This would produce a glitch-free image.

Following are the additional PIO setup code

static void elsm_init() {
    static uint udata_offset, ldata_offset;

    for (int i = 0; i < 4; i++) {
        pio_gpio_init(el_pio, UD0_PIN + i);
        pio_gpio_init(el_pio, LD0_PIN + i);
    }
    pio_gpio_init(el_pio, PIXCLK_PIN);
    pio_sm_set_consecutive_pindirs(el_pio, EL_UDATA_SM, UD0_PIN, 4, true);
    pio_sm_set_consecutive_pindirs(el_pio, EL_UDATA_SM, PIXCLK_PIN, 1, true);
    pio_sm_set_consecutive_pindirs(el_pio, EL_LDATA_SM, LD0_PIN, 4, true);

    udata_offset = pio_add_program(el_pio, &el_udata_program);
    ldata_offset = pio_add_program(el_pio, &el_ldata_program);

    int cycles_per_pclk = 2;
    float div = clock_get_hz(clk_sys) / (EL_TARGET_PIXCLK * cycles_per_pclk);

    pio_sm_config cu = el_udata_program_get_default_config(udata_offset);
    sm_config_set_sideset_pins(&cu, PIXCLK_PIN);
    sm_config_set_out_pins(&cu, UD0_PIN, 4);
    sm_config_set_fifo_join(&cu, PIO_FIFO_JOIN_TX);
    sm_config_set_out_shift(&cu, true, true, 32);
    sm_config_set_clkdiv(&cu, div);
    pio_sm_init(el_pio, EL_UDATA_SM, udata_offset, &cu);

    pio_sm_config cl = el_ldata_program_get_default_config(ldata_offset);
    sm_config_set_out_pins(&cl, LD0_PIN, 4);
    sm_config_set_fifo_join(&cl, PIO_FIFO_JOIN_TX);
    sm_config_set_out_shift(&cl, true, true, 32);
    sm_config_set_clkdiv(&cl, div);
    pio_sm_init(el_pio, EL_LDATA_SM, ldata_offset, &cl);
}

Using PIO + DMA to send data

In the previous example, though now the MCU could push out pixels at a much faster rate, it doesn't necessarily free up the CPU time. The core is still busy with writing data into the PIO and waits for it to finish. A better way is to use the DMA to do this.

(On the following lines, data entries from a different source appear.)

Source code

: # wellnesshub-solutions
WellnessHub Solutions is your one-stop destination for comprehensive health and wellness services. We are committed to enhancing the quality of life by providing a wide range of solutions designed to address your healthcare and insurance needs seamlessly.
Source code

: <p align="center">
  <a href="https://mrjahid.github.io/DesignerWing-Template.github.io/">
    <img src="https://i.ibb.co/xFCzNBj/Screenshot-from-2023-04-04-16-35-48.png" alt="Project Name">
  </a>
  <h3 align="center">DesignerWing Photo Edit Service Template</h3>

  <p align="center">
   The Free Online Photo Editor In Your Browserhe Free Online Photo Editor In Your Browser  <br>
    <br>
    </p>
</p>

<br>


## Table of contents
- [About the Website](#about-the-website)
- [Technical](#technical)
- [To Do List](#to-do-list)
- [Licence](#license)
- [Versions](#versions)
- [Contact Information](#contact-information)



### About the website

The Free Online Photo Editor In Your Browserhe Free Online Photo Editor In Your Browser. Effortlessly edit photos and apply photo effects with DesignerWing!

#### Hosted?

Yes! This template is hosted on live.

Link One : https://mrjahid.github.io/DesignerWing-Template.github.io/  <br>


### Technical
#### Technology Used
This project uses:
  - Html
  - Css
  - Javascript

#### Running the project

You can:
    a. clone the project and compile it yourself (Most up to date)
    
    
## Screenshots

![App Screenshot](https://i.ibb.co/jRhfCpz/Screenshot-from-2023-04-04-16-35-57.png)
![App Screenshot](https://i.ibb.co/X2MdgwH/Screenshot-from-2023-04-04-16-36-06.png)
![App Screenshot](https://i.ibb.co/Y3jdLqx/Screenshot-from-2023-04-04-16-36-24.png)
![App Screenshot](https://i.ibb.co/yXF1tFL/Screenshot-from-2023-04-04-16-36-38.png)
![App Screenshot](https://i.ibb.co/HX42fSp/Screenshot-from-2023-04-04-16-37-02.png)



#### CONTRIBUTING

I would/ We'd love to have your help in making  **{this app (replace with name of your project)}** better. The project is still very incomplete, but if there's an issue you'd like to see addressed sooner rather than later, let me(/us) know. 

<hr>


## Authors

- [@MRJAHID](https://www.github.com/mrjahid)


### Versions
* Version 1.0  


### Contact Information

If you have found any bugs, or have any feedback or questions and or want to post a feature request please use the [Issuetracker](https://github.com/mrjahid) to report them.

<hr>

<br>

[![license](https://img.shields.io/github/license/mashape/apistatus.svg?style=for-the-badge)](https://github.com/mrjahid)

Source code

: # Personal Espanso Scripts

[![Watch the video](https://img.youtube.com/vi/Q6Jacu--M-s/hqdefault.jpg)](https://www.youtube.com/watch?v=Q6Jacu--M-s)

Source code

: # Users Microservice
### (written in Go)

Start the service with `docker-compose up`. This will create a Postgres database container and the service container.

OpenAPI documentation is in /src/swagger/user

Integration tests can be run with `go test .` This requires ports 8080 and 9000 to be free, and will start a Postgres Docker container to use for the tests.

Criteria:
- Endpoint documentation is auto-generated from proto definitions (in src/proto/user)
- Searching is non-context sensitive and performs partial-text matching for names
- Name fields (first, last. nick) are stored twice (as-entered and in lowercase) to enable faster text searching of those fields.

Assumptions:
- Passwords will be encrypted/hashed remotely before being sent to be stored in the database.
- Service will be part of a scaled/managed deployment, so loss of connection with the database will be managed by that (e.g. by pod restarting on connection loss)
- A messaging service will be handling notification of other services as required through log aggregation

To just first test the idea of using DMA, use the blocking mode transfer first, so it would be a drop-in replacement of the current copy loop. Use the following code to setup 2 DMA channels that would be used:

static void el_dma_init() {
    el_udma_chan = dma_claim_unused_channel(true);
    dma_channel_config cu = dma_channel_get_default_config(el_udma_chan);
    channel_config_set_transfer_data_size(&cu, DMA_SIZE_32);
    channel_config_set_read_increment(&cu, true);
    channel_config_set_write_increment(&cu, false);
    channel_config_set_dreq(&cu, DREQ_PIO0_TX0 + EL_UDATA_SM);

    dma_channel_configure(el_udma_chan, &cu, &el_pio->txf[EL_UDATA_SM], NULL, SCR_STRIDE / 4, false);

    el_ldma_chan = dma_claim_unused_channel(true);
    dma_channel_config cl = dma_channel_get_default_config(el_ldma_chan);
    channel_config_set_transfer_data_size(&cl, DMA_SIZE_32);
    channel_config_set_read_increment(&cl, true);
    channel_config_set_write_increment(&cl, false);
    channel_config_set_dreq(&cl, DREQ_PIO0_TX0 + EL_LDATA_SM);

    dma_channel_configure(el_ldma_chan, &cl, &el_pio->txf[EL_LDATA_SM], NULL, SCR_STRIDE / 4, false);
}

Then the copy loop in the frame() function could be replaced with DMA function calls:

static void frame(void) {
    uint32_t *rdptr_ud = (uint32_t *)framebuf;
    uint32_t *rdptr_ld = (uint32_t *)(framebuf + SCR_STRIDE * SCR_HEIGHT / 2);
    dma_channel_set_read_addr(el_udma_chan, rdptr_ud, false);
    dma_channel_set_read_addr(el_ldma_chan, rdptr_ld, false);

    for (int y = 0; y < SCR_HEIGHT / 2; y++) {
        pio_sm_set_enabled(el_pio, EL_UDATA_SM, false);
        pio_sm_set_enabled(el_pio, EL_LDATA_SM, false);
        // Setup DMA
        dma_channel_start(el_udma_chan);
        dma_channel_start(el_ldma_chan);
        // start SM
        pio_enable_sm_mask_in_sync(el_pio, (1u << EL_UDATA_SM) | (1u << EL_LDATA_SM));
        // Increment addr
        // Wait for finish
        dma_channel_wait_for_finish_blocking(el_udma_chan);
        dma_channel_wait_for_finish_blocking(el_ldma_chan);
        // Wait for SM to finish
        elsm_wait();
        gpio_put(HSYNC_PIN, 1);
        gpio_put(VSYNC_PIN, (y == 0) ? 1 : 0);
        delay(15);
        gpio_put(HSYNC_PIN, 0);
        delay(5);
        gpio_put(VSYNC_PIN, 0);
    }
}

Now the CPU is no longer copying the data, it is being done by the DMA. However the CPU is not freed up yet: it is still always waiting for the DMA to finish, and the main loop is still a while(1) frame(). Nothing else could be done other than waiting for the DMA.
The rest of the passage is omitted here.